The discovery by scientists at the Skaggs Institute for Chemical Biology of the Scripps Research Institute in La Jolla, California, and the Genomics Institute of the Novartis Research Foundation could be the springboard to drugs that keep our faces wrinkle-free.

"In order to come up with drugs, we need to understand [the aging] process. Before we didn't know where to aim our gun, but now we have a model," said Danith Ly, lead author of a study published Friday in Science that identified one common element in aging tissues throughout the body. "We've provided a general marker for identifying aging, and a model for explaining the process."

Until recently, researchers thought that cells stopped dividing as people aged. The study found, however, that cells continue to divide, but errors during the process cause the changes in our bodies associated with aging.

"Aging is a result of the misregulation of genes -- in a normal [and young] body, cell division is highly regulated by checkpoints," Ly said.

Checkpoints are like a border patrol, Ly explained, and DNA is like a car coming through. As we get older, there's no guard to check for illegal substances, so bad cells are bound to pass through. Hence we get wrinkles and our hair falls out.

The researchers examined 6,800 genes associated with aging by using DNA microarrays, or chips, to look at gene-expression patterns. The scientists placed bits of DNA from known genes on a fingernail-sized chip and exposed it to fluorescent light, highlighting the active genes.

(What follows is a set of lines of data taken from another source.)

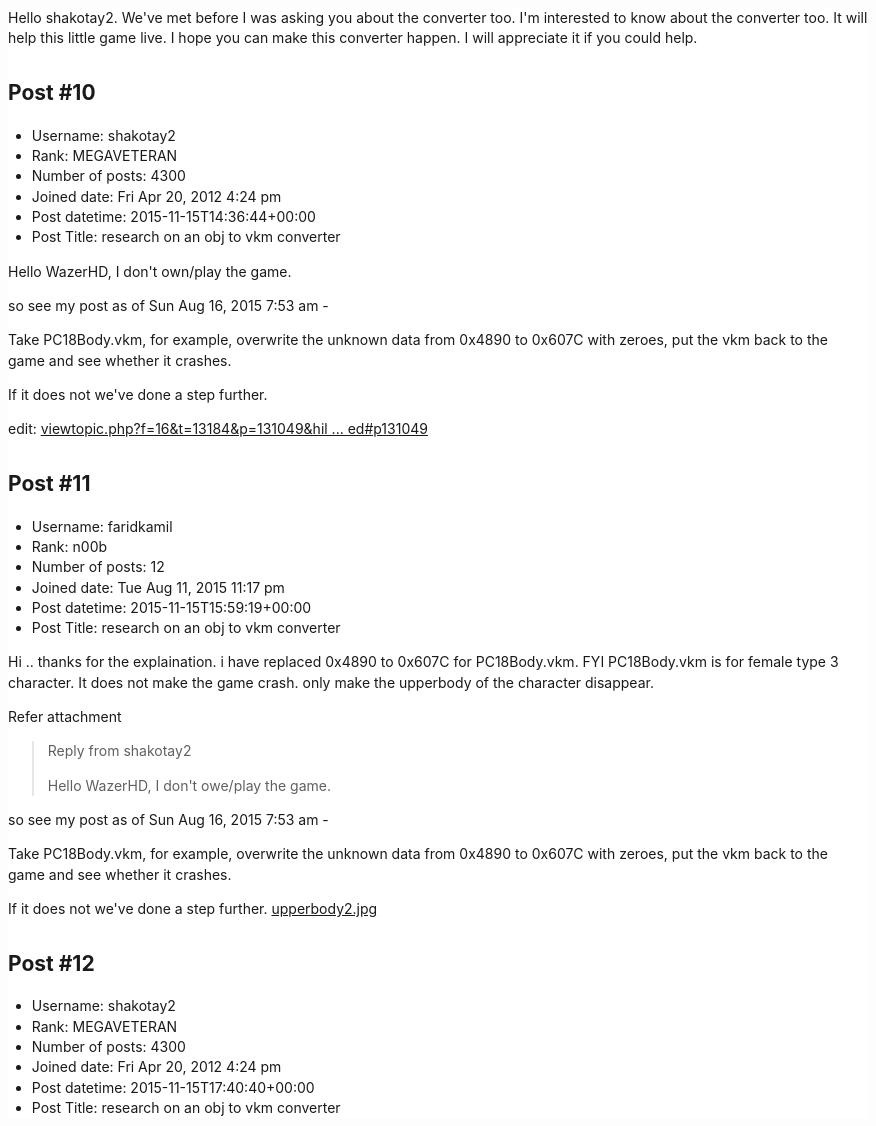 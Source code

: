 Hello shakotay2. We've met before    I was asking you about the converter too. I'm interested to know about the converter too. It will help this little game live.
I hope you can make this converter happen. I will appreciate it if you could help.
## Post #10
- Username: shakotay2
- Rank: MEGAVETERAN
- Number of posts: 4300
- Joined date: Fri Apr 20, 2012 4:24 pm
- Post datetime: 2015-11-15T14:36:44+00:00
- Post Title: research on an obj to vkm converter

Hello WazerHD,
I don't own/play the game.

so see my post as of Sun Aug 16, 2015 7:53 am -

Take PC18Body.vkm, for example,
overwrite the unknown data from 0x4890 to 0x607C with zeroes,
put the vkm back to the game and see whether it crashes.

If it does not we've done a step further.

edit: [viewtopic.php?f=16&t=13184&p=131049&hil ... ed#p131049](http://forum.xentax.com/viewtopic.php?f=16&t=13184&p=131049&hilit=+managed#p131049)
## Post #11
- Username: faridkamil
- Rank: n00b
- Number of posts: 12
- Joined date: Tue Aug 11, 2015 11:17 pm
- Post datetime: 2015-11-15T15:59:19+00:00
- Post Title: research on an obj to vkm converter

Hi .. thanks for the explaination. i have replaced  0x4890 to 0x607C for PC18Body.vkm. FYI PC18Body.vkm is for female type 3 character. It does not make the game crash. only make the upperbody of the character disappear.

Refer attachment



> Reply from shakotay2
>
> Hello WazerHD,
I don't owe/play the game.

so see my post as of Sun Aug 16, 2015 7:53 am -

Take PC18Body.vkm, for example,
overwrite the unknown data from 0x4890 to 0x607C with zeroes,
put the vkm back to the game and see whether it crashes.

If it does not we've done a step further.
[upperbody2.jpg](https://xentaxbackup.github.io/file/10020_upperbody2.jpg)
## Post #12
- Username: shakotay2
- Rank: MEGAVETERAN
- Number of posts: 4300
- Joined date: Fri Apr 20, 2012 4:24 pm
- Post datetime: 2015-11-15T17:40:40+00:00
- Post Title: research on an obj to vkm converter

Only 61 out of the 6,800 genes studied lit up, indicating that only a small number of genes are active in the aging process. That narrows the playing field for researchers.

"This takes us away from the picture that everything becomes dysfunctional with age," said Mike Mullan, director of the Roskamp Institute at the University of South Florida in Tampa. "It suggests that the major function of genes remains normal with age, and is not impaired. Clearly the genes that do change are going to be the critical ones."

The researchers looked at actively dividing fibroblast cells donated by young, middle-aged, and older patients. They compared the cells to each other, as well as to cells from patients with a rare disease called progeria, which causes accelerated aging and normally kills children in their teens.

Fibroblasts are the basis of all connective tissue in the skin, and about 95 percent are the same as our skin, bones, and hair, Ly said. Although the study was done on cells in culture, Ly said it's likely the same thing is happening in people.

"We can't study humans, but this is the closest you can get," he said.

The gene chip allowed researchers to look at the huge amounts of information the scientists needed to analyze, enabling them to see the big picture rather than just one gene at a time.

With the huge amounts of information being made available to scientists through the Human Genome Project, the chip technology promises to be the wave of the future in genetic research.

Mullan said that if other researchers use the chip technology and employ a similar model, it could mean big advances in the field.

"I think this is a key step in piecing together the aging process," Mullan said. "What's really nice about this work is we're not just looking at one gene or protein associated with age but [more than] 6,000, so you get an idea how aging as a coordinated mechanism is changing."